Она больше не сопротивлялась и отдала себя на все муки. Значит, такую цену она должна заплатить! Трупик Мартирио был прижат к ее груди. Смертельно бледная Фраскита смотрела на сонм мертвых. И в вихре теней Фраскита увидела, как девочка улыбается.
Внезапно дверь, открытая в потустороннее, закрылась и все исчезло.
Фраскита пришла в себя, словно поднялась наверх из колодца.
Она лежала в разрушенной башне. Анита, сидя на своей шкатулке, утирала ее пылающий лоб. Швея по-прежнему обнимала тело Мартирио. Но, несмотря на жар, она чувствовала, что плоть дочери теплая и что ее сердечко бьется под рукой.
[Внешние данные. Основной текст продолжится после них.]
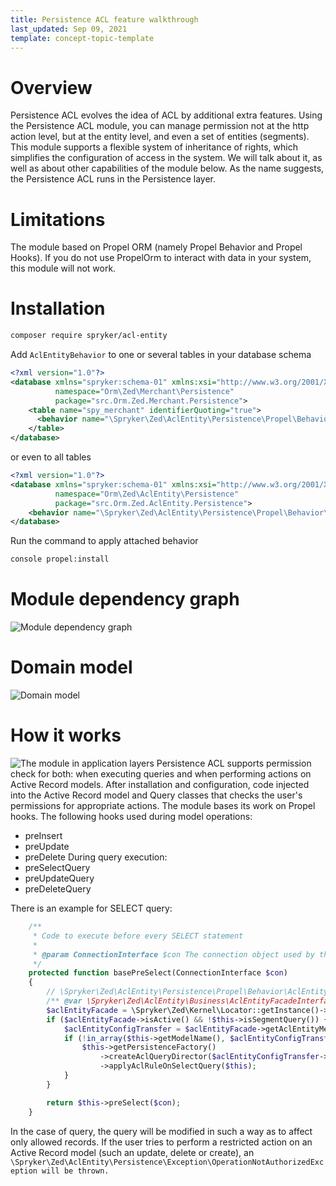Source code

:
 ```yaml
---
title: Persistence ACL feature walkthrough
last_updated: Sep 09, 2021
template: concept-topic-template
---
```


# Overview
Persistence ACL evolves the idea of ACL by additional extra features. 
Using the Persistence ACL module, you can manage permission not at the http action level, but at the entity level, and even a set of entities (segments). 
This module supports a flexible system of inheritance of rights, which simplifies the configuration of access in the system. 
We will talk about it, as well as about other capabilities of the module below.
As the name suggests, the Persistence ACL runs in the Persistence layer.

# Limitations
The module based on Propel ORM (namely Propel Behavior and Propel Hooks). If you do not use PropelOrm to interact with data in your system, this module will not work.

# Installation

```bash
composer require spryker/acl-entity
```

Add `AclEntityBehavior` to one or several tables in your database schema
```xml
<?xml version="1.0"?>
<database xmlns="spryker:schema-01" xmlns:xsi="http://www.w3.org/2001/XMLSchema-instance" name="zed" xsi:schemaLocation="spryker:schema-01 https://static.spryker.com/schema-01.xsd" 
          namespace="Orm\Zed\Merchant\Persistence"
          package="src.Orm.Zed.Merchant.Persistence">
    <table name="spy_merchant" identifierQuoting="true">
      <behavior name="\Spryker\Zed\AclEntity\Persistence\Propel\Behavior\AclEntityBehavior"/>
    </table>
</database>
```

or even to all tables
```xml
<?xml version="1.0"?>
<database xmlns="spryker:schema-01" xmlns:xsi="http://www.w3.org/2001/XMLSchema-instance" name="zed" xsi:schemaLocation="spryker:schema-01 https://static.spryker.com/schema-01.xsd"
          namespace="Orm\Zed\AclEntity\Persistence"
          package="src.Orm.Zed.AclEntity.Persistence">
    <behavior name="\Spryker\Zed\AclEntity\Persistence\Propel\Behavior\AclEntityBehavior"/>
</database>

```

Run the command to apply attached behavior
```bash
console propel:install
```

# Module dependency graph
![Module dependency graph](https://confluence-connect.gliffy.net/embed/image/b15ac7bf-e35f-4298-90da-b7d0c8227be9.png?utm_medium=live&utm_source=custom)

# Domain model
![Domain model](https://confluence-connect.gliffy.net/embed/image/4fe4c0ba-1192-4aca-97f8-d996dfccc583.png?utm_medium=live&utm_source=custom)

# How it works
![The module in application layers](https://confluence-connect.gliffy.net/embed/image/13f16eaa-9491-43ab-887d-0004c716eef4.png?utm_medium=live&utm_source=custom)
Persistence ACL supports permission check for both: when executing queries and when performing actions on Active Record models.
After installation and configuration, code injected into the Active Record model and Query classes that checks the user's permissions for appropriate actions.
The module bases its work on Propel hooks. 
The following hooks used during model operations:
- preInsert
- preUpdate
- preDelete
During query execution:
- preSelectQuery
- preUpdateQuery
- preDeleteQuery

There is an example for SELECT query:
```php
    /**
     * Code to execute before every SELECT statement
     *
     * @param ConnectionInterface $con The connection object used by the query
     */
    protected function basePreSelect(ConnectionInterface $con)
    {
        // \Spryker\Zed\AclEntity\Persistence\Propel\Behavior\AclEntityBehavior behavior
        /** @var \Spryker\Zed\AclEntity\Business\AclEntityFacadeInterface $aclEntityFacade */
        $aclEntityFacade = \Spryker\Zed\Kernel\Locator::getInstance()->aclEntity()->facade();
        if ($aclEntityFacade->isActive() && !$this->isSegmentQuery()) {
            $aclEntityConfigTransfer = $aclEntityFacade->getAclEntityMetadataConfig();
            if (!in_array($this->getModelName(), $aclEntityConfigTransfer->getAclEntityAllowList())) {
                $this->getPersistenceFactory()
                    ->createAclQueryDirector($aclEntityConfigTransfer->getAclEntityMetadataCollection())
                    ->applyAclRuleOnSelectQuery($this);
            }
        }

        return $this->preSelect($con);
    }
```

In the case of query, the query will be modified in such a way as to affect only allowed records.
If the user tries to perform a restricted action on an Active Record model (such an update, delete or create),
an `\Spryker\Zed\AclEntity\Persistence\Exception\OperationNotAuthorizedException will be thrown.`
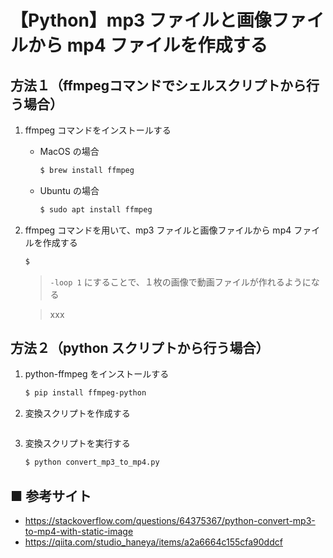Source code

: # 【Python】mp3 ファイルと画像ファイルから mp4 ファイルを作成する

## 方法１（ffmpegコマンドでシェルスクリプトから行う場合）

1. ffmpeg コマンドをインストールする
    - MacOS の場合
        ```sh
        $ brew install ffmpeg
        ```
    - Ubuntu の場合
        ```sh
        $ sudo apt install ffmpeg
        ```

1. ffmpeg コマンドを用いて、mp3 ファイルと画像ファイルから mp4 ファイルを作成する
    ```sh
    $ 
    ```

    > `-loop 1` にすることで、１枚の画像で動画ファイルが作れるようになる

    > xxx

## 方法２（python スクリプトから行う場合）

1. python-ffmpeg をインストールする
    ```sh
    $ pip install ffmpeg-python
    ```

1. 変換スクリプトを作成する
    ```python
    ```
    
1. 変換スクリプトを実行する
    ```sh
    $ python convert_mp3_to_mp4.py
    ```

## ■ 参考サイト
- https://stackoverflow.com/questions/64375367/python-convert-mp3-to-mp4-with-static-image
- https://qiita.com/studio_haneya/items/a2a6664c155cfa90ddcf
Девочка мирно спала на животе у матери. Ей все удалось. Молитва, которую она произнесла, была утрачена на сто лет, но ее дочь жила. Смерть выпустила свою добычу, смерть уступила.
Фраските рассказали, что ее летаргический сон продолжался несколько дней. И что Сальвадор, Квинс и Луис все это время заботились о ее детях. Беглецам в конце концов удалось добраться до товарищей в горах Сьерра-Невады. Никто не посмел остановить окутанную тенями и ветром призрачную тележку, что двигалась на юг.
Сальвадор склонился над Фраскитой.
Лишь несколько тонких шрамов еще пересекали его лицо. Поначалу друзья в горах его не узнали и не поверили во всю эту историю, к тому же те двое, которых послал к ним Хуан с сообщением о победе над гражданской гвардией, и сами недоверчиво смотрели на новое лицо каталонца. К счастью, Квинс и Луис не изменились, и легенда, которая следовала за тележкой, в конце концов склонила чашу весов на их сторону. Говорили, будто целый батальон, преследуя каталонца, вошел в пещеры, да так оттуда и не вышел.
Отныне Сальвадор, человек с новым лицом, станет героем, мифической фигурой революции. Его имя волной прокатится по всей стране, от края до края.
– А теперь скажи мне, куда ты идешь с детьми и тележкой? – мягко спросил ее человек со сшитым лицом.